Willa ma odmienny status niż reszta ziemian. Nie musi już nikomu usługiwać, ani sprężać się, by wykonać wszystkie narzucone jej obowiązki. Aktualnie, mimo swego pochodzenia, jest traktowana z dużo większym szacunkiem, ponieważ wszyscy w Bożylesie wiedza, że bracia Abklęci traktują ją jak członka swojej rodziny. Tylko czy do końca tak jest? W wyniku wielu zawirowań Willę trafiło zaklęcie bóstwa chaosu i teraz jej dusza połączyła się z piątką wspomnianych mężczyzn. W wyniku tego zdarzenia dziewczyna nie może odejść zbyt daleko, ponieważ ją to zabija. Z drugiej strony bliski kontakt z którymś z Abklętych jest czymś, co ją uspokaja i dostarcza wiele przyjemności (co w sumie nie dziwi, gdy się przeczyta, jak oni wyglądają). Dodajmy do tego jednak fakt, że bóstwo chaosu wcale nie planuje zostawić głównej heroiny w spokoju, a jej opiekunów traktuje jak przeszkodę do pokonania; i mamy nieciekawą sytuację, która szybko eskaluje w otwarty konflikt (pełen nowych przeciwników). Jak Willa radzi sobie w nowej sytuacji i jak się do tego ma jej standardowy, wrodzony pech – wszystko znajdziecie w drugim tomie serii Klątwa bogów.
Niech stanie się chaos!
Kontynuacja przygód nieuporządkowanej Willi jest utrzymana w bardzo podobnym duchu jak tom otwierający. Ponownie fabularnie wiele się dzieje, gdyż wszyscy zdają się być z różnych powodów zainteresowani główną bohaterką. Generuje to zarówno niebezpieczne, jak i zabawne sceny, aż czasami brakuje nam przerwy, gdyż na przykład ledwo skończy się jakaś bijatyka, od razu zaczyna się spięcie między Abklętymi lub wyprawa do krainy bogów. Interesująco, aczkolwiek powoli rozwija się temat wszechobecnego wokół dziewczyny chaosu oraz nabywanych w związku z nim mocy. Trochę więcej wydarzeń powiązanych jest tym razem z przyjaciółką heroiny, Ziemianką Emmą, więc dane jest nam lepiej poznać ją oraz jej nastawienie do aktualnej sytuacji ludzi w Bożylesie. Ponadto wprowadzony zostaje również kolejny ciekawy bohater – Neutralność, który – jak możecie podejrzewać – mocno miesza w już i tak skomplikowanych relacjach między Willą a resztą świata.
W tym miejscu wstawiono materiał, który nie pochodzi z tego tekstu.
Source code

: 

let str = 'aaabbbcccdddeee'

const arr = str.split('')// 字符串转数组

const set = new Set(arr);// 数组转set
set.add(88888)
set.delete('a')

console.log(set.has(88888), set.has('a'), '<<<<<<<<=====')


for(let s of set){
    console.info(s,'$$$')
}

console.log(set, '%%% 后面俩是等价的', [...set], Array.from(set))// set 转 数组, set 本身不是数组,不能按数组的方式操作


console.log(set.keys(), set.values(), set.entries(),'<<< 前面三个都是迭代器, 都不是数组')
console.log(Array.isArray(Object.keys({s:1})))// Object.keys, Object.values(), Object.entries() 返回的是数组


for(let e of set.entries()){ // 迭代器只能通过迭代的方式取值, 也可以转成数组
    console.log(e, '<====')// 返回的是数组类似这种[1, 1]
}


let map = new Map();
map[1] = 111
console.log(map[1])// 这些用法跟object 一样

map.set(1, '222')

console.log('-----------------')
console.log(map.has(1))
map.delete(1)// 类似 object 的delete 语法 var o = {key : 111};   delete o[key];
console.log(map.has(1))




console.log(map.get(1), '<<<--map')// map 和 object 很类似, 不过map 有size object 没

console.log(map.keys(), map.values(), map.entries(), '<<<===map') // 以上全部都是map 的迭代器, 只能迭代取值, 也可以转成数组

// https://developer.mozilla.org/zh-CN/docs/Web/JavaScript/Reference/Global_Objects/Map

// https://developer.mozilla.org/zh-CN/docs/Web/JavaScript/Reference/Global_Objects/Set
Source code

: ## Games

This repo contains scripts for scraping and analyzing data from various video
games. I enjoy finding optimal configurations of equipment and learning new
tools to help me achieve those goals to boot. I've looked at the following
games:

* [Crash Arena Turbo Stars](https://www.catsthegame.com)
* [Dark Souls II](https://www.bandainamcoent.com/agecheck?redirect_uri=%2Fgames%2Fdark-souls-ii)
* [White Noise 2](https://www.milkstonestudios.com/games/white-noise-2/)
Status Guilty pleasure utrzymany
Klątwa bogów to taka seria, po którą sięga się w ramach relaksu i chęci odstresowania po ciężkim tygodniu. Nie wnosi ona żadnych dodatkowych wartości poza czystą (momentami szaloną) rozrywką. Istotne jest również, że nadal nie jest to tytuł erotyczny, gdyż ponownie w książce, mimo obecności pięciu przystojnych mężczyzn, nie dochodzi do przeznaczonych dla dorosłych scen łóżkowych. Są momenty całowania i kilka razy głównej bohaterce znikają bądź spadają różne części garderoby, ale wywołuje to raczej śmiech i konsternację niż szaleńcze napady uczuć z czyjejkolwiek strony. Sama Willa nadal jest głupiutką, mało inteligentną postacią, która raczej nie kieruje się w swoim życiu logicznym myśleniem, jednak jeśli komuś nie przeszkadzają takie jednostki, to dla samych braci Abklętych warto dać tej serii szansę. Czytelnicy zaznajomieni z nomenklaturą mangową z pewnością zrozumieją, gdy opiszę Klątwę bogów jako mieszankę ecchi z reverse harem.
Jeszcze cztery części przed nami
Patrząc na tempo i absurdalność dotychczasowych wydarzeń, trudno sobie wyobrazić, co jeszcze może spotkać chaotyczną Knight oraz jej ekipę. Zdecydowanie nie jest to seria, dla wszystkich, jednak równocześnie podkreślam, że książki dostarczają sporo rozrywki w nieskomplikowanej formie. Niezwykli Abklęci, spośród których każdy czytelnik lub każda czytelniczka jest w stanie wybrać swój typ, mogą uprzyjemnić gorszy dzień.